**Task description**
Below are the records; copy each line in them that holds the word "businessinsider".
*** Opening Data for review ***
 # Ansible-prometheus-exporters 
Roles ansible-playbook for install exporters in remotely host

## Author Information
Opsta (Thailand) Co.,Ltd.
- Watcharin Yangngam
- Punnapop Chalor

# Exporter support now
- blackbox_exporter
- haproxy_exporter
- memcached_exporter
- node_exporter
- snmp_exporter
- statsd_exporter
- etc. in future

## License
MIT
*** Closing Data for review ***
*** Opening Data for review ***
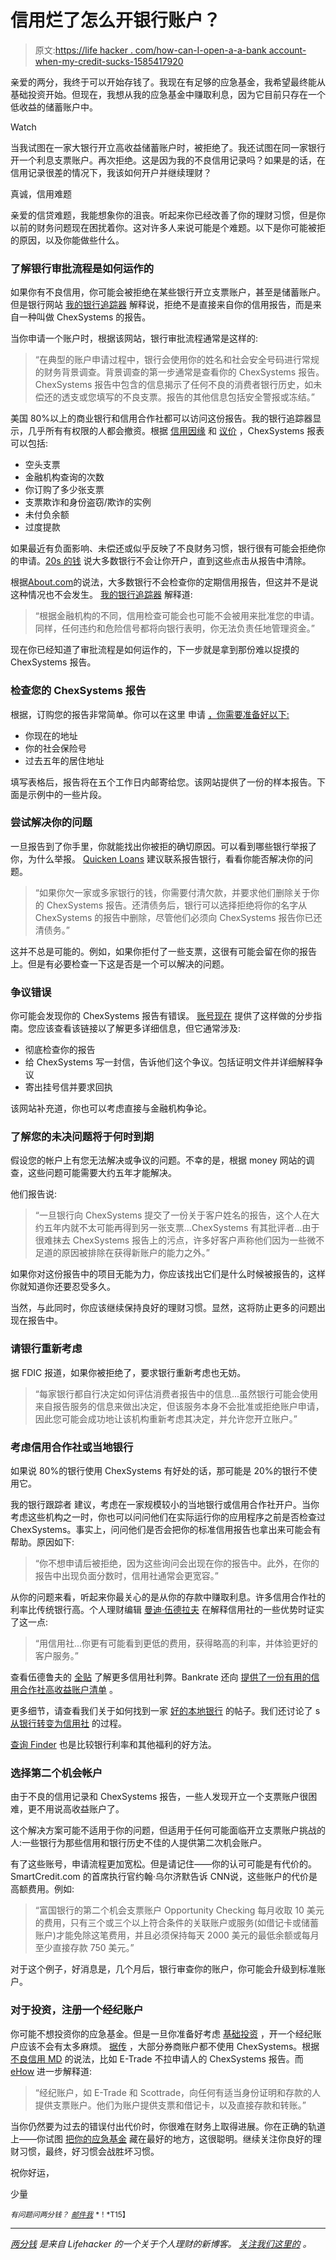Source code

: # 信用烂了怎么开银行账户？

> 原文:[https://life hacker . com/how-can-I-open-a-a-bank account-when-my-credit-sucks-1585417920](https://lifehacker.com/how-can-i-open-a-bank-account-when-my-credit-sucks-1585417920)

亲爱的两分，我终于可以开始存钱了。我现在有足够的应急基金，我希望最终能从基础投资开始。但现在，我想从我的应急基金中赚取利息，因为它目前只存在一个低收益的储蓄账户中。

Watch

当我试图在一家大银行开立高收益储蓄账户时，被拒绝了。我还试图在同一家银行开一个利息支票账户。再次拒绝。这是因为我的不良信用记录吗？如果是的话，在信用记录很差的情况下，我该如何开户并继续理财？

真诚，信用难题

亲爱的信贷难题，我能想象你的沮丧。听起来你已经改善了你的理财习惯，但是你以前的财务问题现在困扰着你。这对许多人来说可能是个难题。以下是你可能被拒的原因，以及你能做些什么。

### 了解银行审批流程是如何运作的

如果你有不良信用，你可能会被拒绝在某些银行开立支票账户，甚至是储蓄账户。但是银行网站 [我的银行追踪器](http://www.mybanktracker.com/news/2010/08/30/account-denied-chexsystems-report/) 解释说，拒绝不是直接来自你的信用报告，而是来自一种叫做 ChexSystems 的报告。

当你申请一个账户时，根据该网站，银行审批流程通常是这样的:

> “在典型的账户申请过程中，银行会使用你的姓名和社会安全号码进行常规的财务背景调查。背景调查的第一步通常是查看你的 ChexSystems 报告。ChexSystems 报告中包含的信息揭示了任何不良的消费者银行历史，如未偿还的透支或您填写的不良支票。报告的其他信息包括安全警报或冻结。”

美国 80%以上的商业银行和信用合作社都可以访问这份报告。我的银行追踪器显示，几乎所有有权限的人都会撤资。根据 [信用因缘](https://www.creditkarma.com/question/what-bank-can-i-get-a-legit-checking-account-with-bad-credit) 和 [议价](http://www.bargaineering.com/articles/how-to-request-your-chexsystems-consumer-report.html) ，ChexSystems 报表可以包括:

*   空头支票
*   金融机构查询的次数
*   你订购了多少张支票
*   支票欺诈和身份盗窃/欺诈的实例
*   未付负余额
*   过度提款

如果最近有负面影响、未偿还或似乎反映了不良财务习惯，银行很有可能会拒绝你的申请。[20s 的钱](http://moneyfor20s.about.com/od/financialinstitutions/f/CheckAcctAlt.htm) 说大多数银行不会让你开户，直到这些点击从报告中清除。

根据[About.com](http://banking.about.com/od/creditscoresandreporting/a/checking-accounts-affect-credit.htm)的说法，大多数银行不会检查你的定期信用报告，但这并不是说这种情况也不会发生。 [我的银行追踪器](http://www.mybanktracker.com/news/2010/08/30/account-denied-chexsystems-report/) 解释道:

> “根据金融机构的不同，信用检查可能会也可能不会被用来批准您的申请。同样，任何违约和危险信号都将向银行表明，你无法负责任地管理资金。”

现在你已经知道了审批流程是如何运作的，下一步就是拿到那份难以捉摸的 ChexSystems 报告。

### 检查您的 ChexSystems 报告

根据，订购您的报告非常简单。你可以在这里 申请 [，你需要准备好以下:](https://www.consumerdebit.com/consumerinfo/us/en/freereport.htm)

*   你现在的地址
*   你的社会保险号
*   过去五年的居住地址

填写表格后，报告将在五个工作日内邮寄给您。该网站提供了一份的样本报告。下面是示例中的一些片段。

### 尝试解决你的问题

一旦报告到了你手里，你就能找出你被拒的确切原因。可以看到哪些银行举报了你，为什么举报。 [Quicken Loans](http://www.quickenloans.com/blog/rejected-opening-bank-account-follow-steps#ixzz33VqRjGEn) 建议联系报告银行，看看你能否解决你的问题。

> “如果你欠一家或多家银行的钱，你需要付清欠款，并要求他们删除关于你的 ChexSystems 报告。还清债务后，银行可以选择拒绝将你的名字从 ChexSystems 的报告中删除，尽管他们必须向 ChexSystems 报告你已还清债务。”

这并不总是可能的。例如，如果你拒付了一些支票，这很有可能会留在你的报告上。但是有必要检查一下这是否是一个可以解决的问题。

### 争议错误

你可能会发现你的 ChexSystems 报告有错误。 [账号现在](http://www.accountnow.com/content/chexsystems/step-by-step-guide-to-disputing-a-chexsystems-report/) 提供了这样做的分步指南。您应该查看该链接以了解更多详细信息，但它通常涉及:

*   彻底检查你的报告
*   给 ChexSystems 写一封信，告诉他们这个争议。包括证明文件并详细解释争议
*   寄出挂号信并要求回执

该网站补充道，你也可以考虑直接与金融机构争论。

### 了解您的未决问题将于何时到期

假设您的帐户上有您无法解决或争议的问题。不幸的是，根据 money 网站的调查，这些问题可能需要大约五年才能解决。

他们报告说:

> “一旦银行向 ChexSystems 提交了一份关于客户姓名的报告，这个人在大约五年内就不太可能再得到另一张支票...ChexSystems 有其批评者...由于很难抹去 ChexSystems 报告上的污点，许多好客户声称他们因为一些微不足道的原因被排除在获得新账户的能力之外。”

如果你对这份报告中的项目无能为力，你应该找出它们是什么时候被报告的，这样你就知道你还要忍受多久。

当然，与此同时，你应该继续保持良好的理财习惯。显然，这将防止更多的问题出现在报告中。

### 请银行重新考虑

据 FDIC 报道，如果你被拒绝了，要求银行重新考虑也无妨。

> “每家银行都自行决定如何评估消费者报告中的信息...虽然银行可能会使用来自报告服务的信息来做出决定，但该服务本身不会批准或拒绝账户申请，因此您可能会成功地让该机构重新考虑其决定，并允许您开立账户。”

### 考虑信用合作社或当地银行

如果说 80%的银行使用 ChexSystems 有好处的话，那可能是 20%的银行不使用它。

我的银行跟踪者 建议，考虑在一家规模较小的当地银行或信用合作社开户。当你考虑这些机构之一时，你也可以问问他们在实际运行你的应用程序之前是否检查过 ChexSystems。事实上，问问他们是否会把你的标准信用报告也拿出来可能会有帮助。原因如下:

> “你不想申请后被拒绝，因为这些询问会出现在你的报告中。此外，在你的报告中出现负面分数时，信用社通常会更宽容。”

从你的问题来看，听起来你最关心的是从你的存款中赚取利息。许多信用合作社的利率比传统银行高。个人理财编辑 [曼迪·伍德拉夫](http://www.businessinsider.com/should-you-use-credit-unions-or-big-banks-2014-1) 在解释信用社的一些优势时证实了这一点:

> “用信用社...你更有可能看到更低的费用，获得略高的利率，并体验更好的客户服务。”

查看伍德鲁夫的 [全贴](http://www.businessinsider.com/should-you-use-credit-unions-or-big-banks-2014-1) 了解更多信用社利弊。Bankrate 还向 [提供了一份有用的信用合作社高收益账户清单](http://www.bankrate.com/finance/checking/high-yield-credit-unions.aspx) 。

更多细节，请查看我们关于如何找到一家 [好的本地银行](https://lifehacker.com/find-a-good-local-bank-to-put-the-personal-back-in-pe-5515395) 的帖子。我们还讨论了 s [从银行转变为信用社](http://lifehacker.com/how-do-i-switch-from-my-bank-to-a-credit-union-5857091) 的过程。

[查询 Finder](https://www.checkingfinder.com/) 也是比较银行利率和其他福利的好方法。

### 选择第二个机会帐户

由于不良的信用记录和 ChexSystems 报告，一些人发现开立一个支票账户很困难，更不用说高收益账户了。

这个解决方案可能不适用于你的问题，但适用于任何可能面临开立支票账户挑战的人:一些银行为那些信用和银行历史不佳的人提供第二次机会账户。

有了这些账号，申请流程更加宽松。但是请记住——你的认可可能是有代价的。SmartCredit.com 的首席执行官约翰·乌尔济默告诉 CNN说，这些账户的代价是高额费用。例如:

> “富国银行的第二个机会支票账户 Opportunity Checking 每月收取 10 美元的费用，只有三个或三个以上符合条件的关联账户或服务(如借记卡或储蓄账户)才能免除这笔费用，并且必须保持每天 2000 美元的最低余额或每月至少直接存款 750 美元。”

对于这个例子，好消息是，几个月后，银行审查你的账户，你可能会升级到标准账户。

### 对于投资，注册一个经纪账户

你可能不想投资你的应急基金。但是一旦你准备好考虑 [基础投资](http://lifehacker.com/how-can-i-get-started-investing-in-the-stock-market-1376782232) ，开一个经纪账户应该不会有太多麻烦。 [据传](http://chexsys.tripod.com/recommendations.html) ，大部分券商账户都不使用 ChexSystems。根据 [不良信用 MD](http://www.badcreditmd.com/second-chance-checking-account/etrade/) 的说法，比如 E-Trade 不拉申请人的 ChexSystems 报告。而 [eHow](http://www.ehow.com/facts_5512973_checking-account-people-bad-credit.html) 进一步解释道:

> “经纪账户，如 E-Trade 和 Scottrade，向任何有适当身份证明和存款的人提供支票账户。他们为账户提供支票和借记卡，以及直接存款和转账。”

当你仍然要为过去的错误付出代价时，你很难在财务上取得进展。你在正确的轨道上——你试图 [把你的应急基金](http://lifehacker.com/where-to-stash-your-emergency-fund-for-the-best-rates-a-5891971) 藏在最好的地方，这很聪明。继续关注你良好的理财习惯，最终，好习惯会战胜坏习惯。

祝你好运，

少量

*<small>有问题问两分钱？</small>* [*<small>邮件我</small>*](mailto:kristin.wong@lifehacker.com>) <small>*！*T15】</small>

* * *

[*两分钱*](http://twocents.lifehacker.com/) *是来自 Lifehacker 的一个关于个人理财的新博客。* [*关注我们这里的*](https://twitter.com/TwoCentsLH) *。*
*** Closing Data for review ***
**Answer box**
从你的问题来看，听起来你最关心的是从你的存款中赚取利息。许多信用合作社的利率比传统银行高。个人理财编辑 [曼迪·伍德拉夫](http://www.businessinsider.com/should-you-use-credit-unions-or-big-banks-2014-1) 在解释信用社的一些优势时证实了这一点:
查看伍德鲁夫的 [全贴](http://www.businessinsider.com/should-you-use-credit-unions-or-big-banks-2014-1) 了解更多信用社利弊。Bankrate 还向 [提供了一份有用的信用合作社高收益账户清单](http://www.bankrate.com/finance/checking/high-yield-credit-unions.aspx) 。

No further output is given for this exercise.